Das Staatsorchester Stuttgart musiziert dieses Meisterwerk von Christoph Willibald Gluck unter der Leitung von Christopher Moulds voller Emotionen und chromatischem Schliff. Das zeigt sich schon in der anfänglichen Sturmszene und setzt sich dann konsequent fort. Die wahrhaft antike Größe des Werkes strahlt so hell hervor. Die Stimmen von Iphigenie und den Priesterinnen wirken seltsam sphärenhaft. Der Barbar Thoas ragt in der fulminanten Gestaltung von Michael Mayes deutlich und markant heraus. Im zweiten Akt triumphiert dann die gewaltige Gestalt des Muttermörders Orestes, den Johannes Kammler mit vielen Klangfarben singt.
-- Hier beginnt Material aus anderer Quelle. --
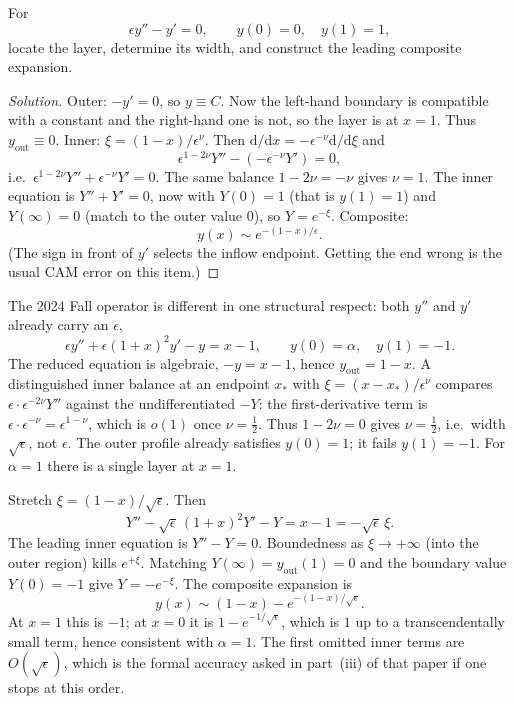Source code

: \documentclass[11pt,a4paper]{article}
\begin{document}
\begin{exercise}
\label{exer:bl-other-end}
For
\[
\epsilon y''-y'=0,
\qquad
y(0)=0,\quad y(1)=1,
\]
locate the layer, determine its width, and construct the leading composite expansion.
\end{exercise}

\begin{proof}[Solution]
Outer: \(-y'=0\), so \(y\equiv C\). Now the left-hand boundary is compatible with a constant and the right-hand one is not, so the layer is at \(x=1\). Thus \(y_{\mathrm{out}}\equiv 0\). Inner: \(\xi=(1-x)/\epsilon^{\nu}\). Then \(\mathrm{d}/\mathrm{d}x=-\epsilon^{-\nu}\mathrm{d}/\mathrm{d}\xi\) and
\[
\epsilon^{1-2\nu}Y''-(-\epsilon^{-\nu}Y')=0,
\]
i.e.\ \(\epsilon^{1-2\nu}Y''+\epsilon^{-\nu}Y'=0\). The same balance \(1-2\nu=-\nu\) gives \(\nu=1\). The inner equation is \(Y''+Y'=0\), now with \(Y(0)=1\) (that is \(y(1)=1\)) and \(Y(\infty)=0\) (match to the outer value \(0\)), so \(Y=e^{-\xi}\). Composite:
\[
y(x)\sim e^{-(1-x)/\epsilon}.
\]
(The sign in front of \(y'\) selects the inflow endpoint. Getting the end wrong is the usual CAM error on this item.)
\end{proof}

\begin{example}[2024 Fall Problem~6, \(\alpha=1\)]
\label{ex:bl-2024fall}
The 2024 Fall operator is different in one structural respect: both \(y''\) and \(y'\) already carry an \(\epsilon\),
\[
\epsilon y''+\epsilon(1+x)^{2} y'-y=x-1,
\qquad
y(0)=\alpha,\quad y(1)=-1.
\]
The reduced equation is algebraic, \(-y=x-1\), hence \(y_{\mathrm{out}}=1-x\). A distinguished inner balance at an endpoint \(x_{*}\) with \(\xi=(x-x_{*})/\epsilon^{\nu}\) compares \(\epsilon\cdot\epsilon^{-2\nu}Y''\) against the undifferentiated \(-Y\): the first-derivative term is \(\epsilon\cdot\epsilon^{-\nu}=\epsilon^{1-\nu}\), which is \(o(1)\) once \(\nu=\frac12\). Thus \(1-2\nu=0\) gives \(\nu=\frac12\), i.e.\ width \(\sqrt{\epsilon}\), not \(\epsilon\). The outer profile already satisfies \(y(0)=1\); it fails \(y(1)=-1\). For \(\alpha=1\) there is a single layer at \(x=1\).

Stretch \(\xi=(1-x)/\sqrt{\epsilon}\). Then
\[
Y''-\sqrt{\epsilon}\,(1+x)^{2} Y'-Y
=
x-1
=
-\sqrt{\epsilon}\,\xi.
\]
The leading inner equation is \(Y''-Y=0\). Boundedness as \(\xi\to+\infty\) (into the outer region) kills \(e^{+\xi}\). Matching \(Y(\infty)=y_{\mathrm{out}}(1)=0\) and the boundary value \(Y(0)=-1\) give \(Y=-e^{-\xi}\). The composite expansion is
\[
y(x)
\sim
(1-x)-e^{-(1-x)/\sqrt{\epsilon}}.
\]
At \(x=1\) this is \(-1\); at \(x=0\) it is \(1-e^{-1/\sqrt{\epsilon}}\), which is \(1\) up to a transcendentally small term, hence consistent with \(\alpha=1\). The first omitted inner terms are \(O(\sqrt{\epsilon})\), which is the formal accuracy asked in part~(iii) of that paper if one stops at this order.
\end{example}
\end{document}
Beim Andante „Der Frieden kehret in mein Herz“ fallen die Begleitfiguren des Orchesters deutlich auf. Gewaltige Steigerungen werden im dritten Akt für das „Hohelied der Freundschaft“ aufgeboten.

Dieses Werk war zu Recht Glucks größter Erfolg auf der Opernbühne. Es wurde im Jahre 1779 in Paris uraufgeführt. Und in den Ballett- und Schreitszenen mit den Seniorinnen werden auch gewisse satirische Akzente gesetzt. Die leidenschaftlich akzentuierte homophone Melodik und die deutlich ausgeprägte motivische Arbeit stechen bei dieser Interpretation klar hervor. Der von Bernhard Moncado subtil einstudierte Staatsopernchor Stuttgart entfaltet volle polyphone Wirkungskraft. Als Iphigenie überzeugt vor allem Joyce El-Khoury, die ihrer Rolle eine aufwühlende Intensität verleiht. Das dramatische Arioso triumphiert. Die Traurigkeit und Verlassenheit der Rolle kommt bei der einfühlsamen Wiedergabe der libanesisch-kanadischen Sopranistin Joyce El-Khoury durchaus ergreifend zum Ausdruck. Ihre Kantilenen besitzen eine tragfähige und imposante gesangliche Linienführung. Gluck erhebt das Recitativo secco zum accompagnato, verbindet es motivisch mit der Arie. Diese strukturellen Prozesse werden bei dieser konzentrierten Interpretation immer wieder in präziser Weise deutlich. Die schlichte und liedhafte Melodik voll tragischer Spannung machen auch die anderen Sängerinnen und Sänger bei dieser Produktion deutlich. Dazu gehören ferner Mingjie Lei als Pylade, Carina Schmieger als Diane, Griechin, Priesterin und Elliott Carlton Hines als Skythe. In weiteren Rollen gefallen Renate Jett als Schauspielerin in der Rolle der Iphigenie sowie die Bewohnerinnen des Altenheimes Claudette Walker (Tanz), Ute Arnold, Anne von Kesteren, Jutta Müller, Herma Perkams, Hanne Rosenheimer, Ilse Rucki und Annelore Schuck.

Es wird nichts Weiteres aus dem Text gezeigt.